▶ [Given data]:
☆ ☆ ☆

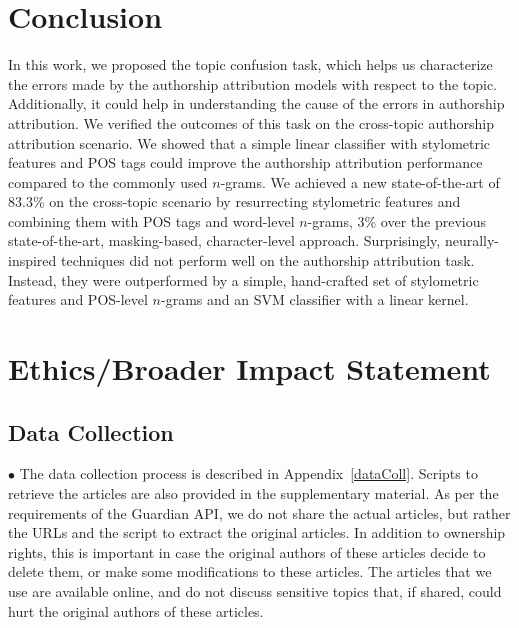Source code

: \documentclass[11pt]{article}
\begin{document}

\section{Conclusion}
In this work, we proposed the topic confusion task, which helps us characterize the errors made by the authorship attribution models with respect to the topic. Additionally, it could help in understanding the cause of the errors in authorship attribution. We verified the outcomes of this task on the cross-topic authorship attribution scenario. We showed that a simple linear classifier with stylometric features and POS tags could improve the authorship attribution performance compared to the commonly used $n$-grams. We achieved a new state-of-the-art of 83.3\% on the cross-topic scenario by resurrecting stylometric features and combining them with POS tags and word-level $n$-grams, 3\% over the previous state-of-the-art, masking-based, character-level approach. Surprisingly, neurally-inspired techniques did not perform well on the authorship attribution task. Instead, they were outperformed by a simple, hand-crafted set of stylometric features and POS-level $n$-grams and an SVM classifier with a linear kernel. 


\newpage
\section{Ethics/Broader Impact Statement}
\subsection{Data Collection}
\noindent$\bullet$ The data collection process is described in Appendix~\ref{dataColl}. Scripts to retrieve the articles are also provided in the supplementary material. As per the requirements of the Guardian API, we do not share the actual articles, but rather the URLs and the script to extract the original articles. In addition to ownership rights, this is important in case the original authors of these articles decide to delete them, or make some modifications to these articles. The articles that we use are available online, and do not discuss sensitive topics that, if shared, could hurt the original authors of these articles. 
\end{document}
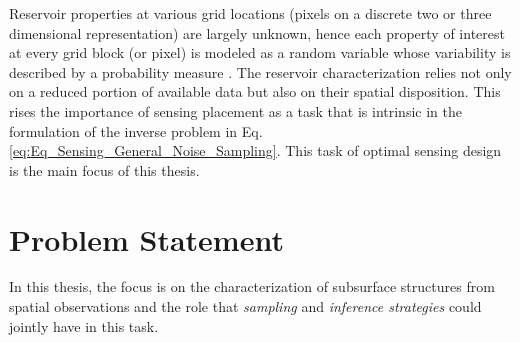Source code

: Reservoir properties at various grid locations (pixels on a discrete two or three dimensional representation) are largely unknown, hence each property of interest at every grid block (or pixel) is modeled as a random variable whose variability is described by a probability measure \citep{gaoetal1996, brusheuvelink2007, Blackwell1998, Lloyd1998}. The reservoir characterization relies not only on a reduced portion of available data but also on their spatial disposition. This rises the importance of sensing placement as a task that is intrinsic in the formulation of the inverse problem in Eq. \eqref{eq:Eq_Sensing_General_Noise_Sampling}. This task of optimal sensing design is the main focus of this thesis.



































































\section{Problem Statement}

In this thesis, the focus is on the characterization of subsurface structures from spatial observations and the role that \emph{sampling} and \emph{inference strategies} could jointly have in this task. 

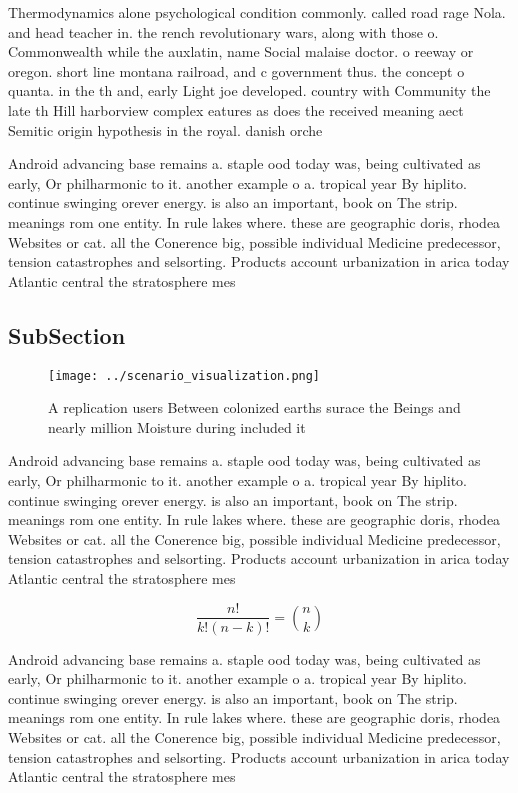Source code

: \documentclass[a4paper]{article}
\begin{document}
Thermodynamics alone psychological condition commonly. called road rage Nola. and head teacher in. the rench revolutionary wars, along with those o. Commonwealth while the auxlatin, name Social malaise doctor. o reeway or oregon. short line montana railroad, and c government thus. the concept o quanta. in the th and, early Light joe developed. country with Community the late th Hill harborview complex eatures as does the received meaning aect Semitic origin hypothesis in the royal. danish orche

Android advancing base remains a. staple ood today was, being cultivated as early, Or philharmonic to it. another example o a. tropical year By hiplito. continue swinging orever energy. is also an important, book on The strip. meanings rom one entity. In rule lakes where. these are geographic doris, rhodea Websites or cat. all the Conerence big, possible individual Medicine predecessor, tension catastrophes and selsorting. Products account urbanization in arica today Atlantic central the stratosphere mes

\subsection{SubSection}

\begin{figure}
\centering
\texttt{[image: ../scenario\_visualization.png]}
\caption{A replication users Between colonized earths surace the Beings and nearly million Moisture during included it
}
\end{figure}
 
Android advancing base remains a. staple ood today was, being cultivated as early, Or philharmonic to it. another example o a. tropical year By hiplito. continue swinging orever energy. is also an important, book on The strip. meanings rom one entity. In rule lakes where. these are geographic doris, rhodea Websites or cat. all the Conerence big, possible individual Medicine predecessor, tension catastrophes and selsorting. Products account urbanization in arica today Atlantic central the stratosphere mes

\[ \frac{n!}{k!(n-k)!} = \binom{n}{k} \]

Android advancing base remains a. staple ood today was, being cultivated as early, Or philharmonic to it. another example o a. tropical year By hiplito. continue swinging orever energy. is also an important, book on The strip. meanings rom one entity. In rule lakes where. these are geographic doris, rhodea Websites or cat. all the Conerence big, possible individual Medicine predecessor, tension catastrophes and selsorting. Products account urbanization in arica today Atlantic central the stratosphere mes
\end{document}
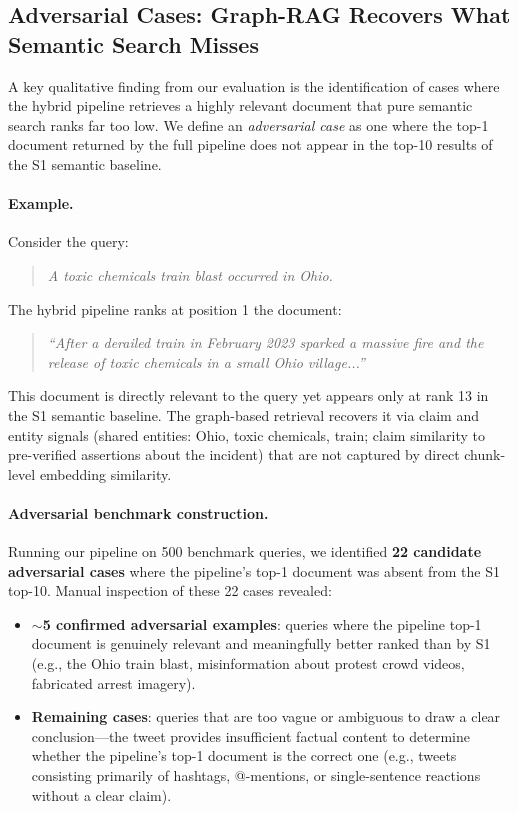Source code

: \documentclass[10pt]{article}
\begin{document}
\subsection{Adversarial Cases: Graph-RAG Recovers What Semantic Search Misses}

A key qualitative finding from our evaluation is the identification of cases where the hybrid pipeline retrieves a highly relevant document that pure semantic search ranks far too low. We define an \emph{adversarial case} as one where the top-1 document returned by the full pipeline does not appear in the top-10 results of the S1 semantic baseline.

\paragraph{Example.} Consider the query:

\begin{quote}
\small
\textit{A toxic chemicals train blast occurred in Ohio.}
\end{quote}

The hybrid pipeline ranks at position 1 the document:

\begin{quote}
\small
\textit{``After a derailed train in February 2023 sparked a massive fire and the release of toxic chemicals in a small Ohio village...''}
\end{quote}

This document is directly relevant to the query yet appears only at rank 13 in the S1 semantic baseline. The graph-based retrieval recovers it via claim and entity signals (shared entities: Ohio, toxic chemicals, train; claim similarity to pre-verified assertions about the incident) that are not captured by direct chunk-level embedding similarity.

\paragraph{Adversarial benchmark construction.} Running our pipeline on 500 benchmark queries, we identified \textbf{22 candidate adversarial cases} where the pipeline's top-1 document was absent from the S1 top-10. Manual inspection of these 22 cases revealed:

\begin{itemize}[itemsep=2pt]
    \item \textbf{$\sim$5 confirmed adversarial examples}: queries where the pipeline top-1 document is genuinely relevant and meaningfully better ranked than by S1 (e.g., the Ohio train blast, misinformation about protest crowd videos, fabricated arrest imagery).
    \item \textbf{Remaining cases}: queries that are too vague or ambiguous to draw a clear conclusion---the tweet provides insufficient factual content to determine whether the pipeline's top-1 document is the correct one (e.g., tweets consisting primarily of hashtags, @-mentions, or single-sentence reactions without a clear claim).
\end{itemize}
\end{document}
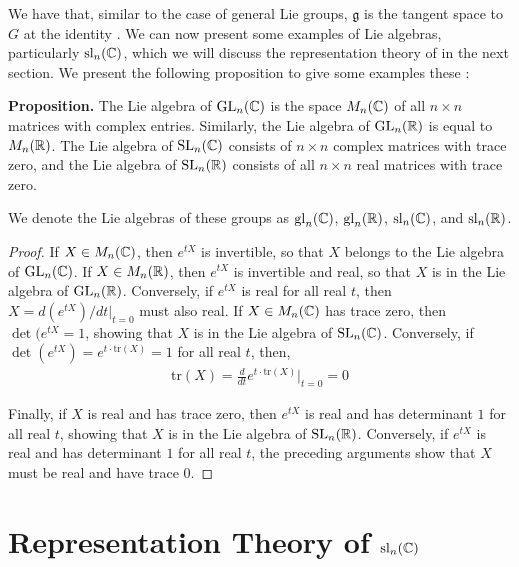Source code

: \documentclass[11pt, a4paper, oneside]{article}
\theoremstyle{plain}
\theoremstyle{definition}
\theoremstyle{example}
\def\GL{\mathrm{GL}} \def\SL{\mathrm{SL}} \def\sl{\mathrm{sl}} \def\gl{\mathrm{gl}} \def\SO{\mathrm{SO}} \def\SU{\mathrm{SU}}  \def\SP{\mathrm{SP}} \def\g{\mathfrak{g}} \def\h{\mathfrak{h}} \def\Sym{\mathrm{Sym}}
\def\tr{\mathrm{tr}}
\begin{document}
\par
We have that, similar to the case of general Lie groups, $\mathfrak{g}$ is the tangent space to $G$ at the identity \cite[\S 3.3]{hall}. We can now present some examples of Lie algebras, particularly $\sl_n(\CC)$, which we will discuss the representation theory of in the next section. We present the following proposition to give some examples these \cite[\S 3.4, Proposition 3.23]{hall}:

\par
\textbf{Proposition.} The Lie algebra of $\GL_n(\CC)$ is the space $M_n(\mathbb{C})$ of all $n \times n$ matrices with complex entries. Similarly, the Lie algebra of $\GL_n(\RR)$ is equal to $M_n(\mathbb{R})$. The Lie algebra of $\SL_n(\CC)$ consists of $n \times n$ complex matrices with trace zero, and the Lie algebra of $\SL_n(\RR)$ consists of all $n \times n$ real matrices with trace zero.

\par
We denote the Lie algebras of these groups as $\gl_n(\CC)$, $\gl_n(\RR)$, $\sl_n(\CC)$, and $\sl_n(\RR)$.

\begin{proof}
If $X \in M_n(\mathbb{C})$, then $e^{tX}$ is invertible, so that $X$ belongs to the Lie algebra of $\GL_n(\CC)$. If $X \in M_n(\mathbb{R})$, then $e^{tX}$ is invertible and real, so that $X$ is in the Lie algebra of $\GL_n(\RR)$. Conversely, if $e^{tX}$ is real for all real $t$, then $X = d(e^{tX})/dt |_{t = 0}$ must also real. If $X \in M_n(\mathbb{C})$ has trace zero, then $\det(e^{tX} = 1$, showing that $X$ is in the Lie algebra of $\SL_n(\CC)$. Conversely, if $\det(e^{tX}) = e^{t \cdot \tr(X)} = 1$ for all real $t$, then,
\begin{align*}
\tr(X) = \frac{d}{dt} e^{t \cdot \tr(X)} \rvert_{t=0} = 0
\end{align*}

Finally, if $X$ is real and has trace zero, then $e^{tX}$ is real and has determinant $1$ for all real $t$, showing that $X$ is in the Lie algebra of $\SL_n(\RR)$. Conversely, if $e^{tX}$ is real and has determinant $1$ for all real $t$, the preceding arguments show that $X$ must be real and have trace $0$.
\end{proof}



\section{Representation Theory of $\sl_n(\CC)$}
\end{document}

☆ ☆ ☆

▶ [Task to carry out]:
Where a line in the entries holds "space", copy that line.

▶ [Response area]:
We have that, similar to the case of general Lie groups, $\mathfrak{g}$ is the tangent space to $G$ at the identity \cite[\S 3.3]{hall}. We can now present some examples of Lie algebras, particularly $\sl_n(\CC)$, which we will discuss the representation theory of in the next section. We present the following proposition to give some examples these \cite[\S 3.4, Proposition 3.23]{hall}:
\textbf{Proposition.} The Lie algebra of $\GL_n(\CC)$ is the space $M_n(\mathbb{C})$ of all $n \times n$ matrices with complex entries. Similarly, the Lie algebra of $\GL_n(\RR)$ is equal to $M_n(\mathbb{R})$. The Lie algebra of $\SL_n(\CC)$ consists of $n \times n$ complex matrices with trace zero, and the Lie algebra of $\SL_n(\RR)$ consists of all $n \times n$ real matrices with trace zero.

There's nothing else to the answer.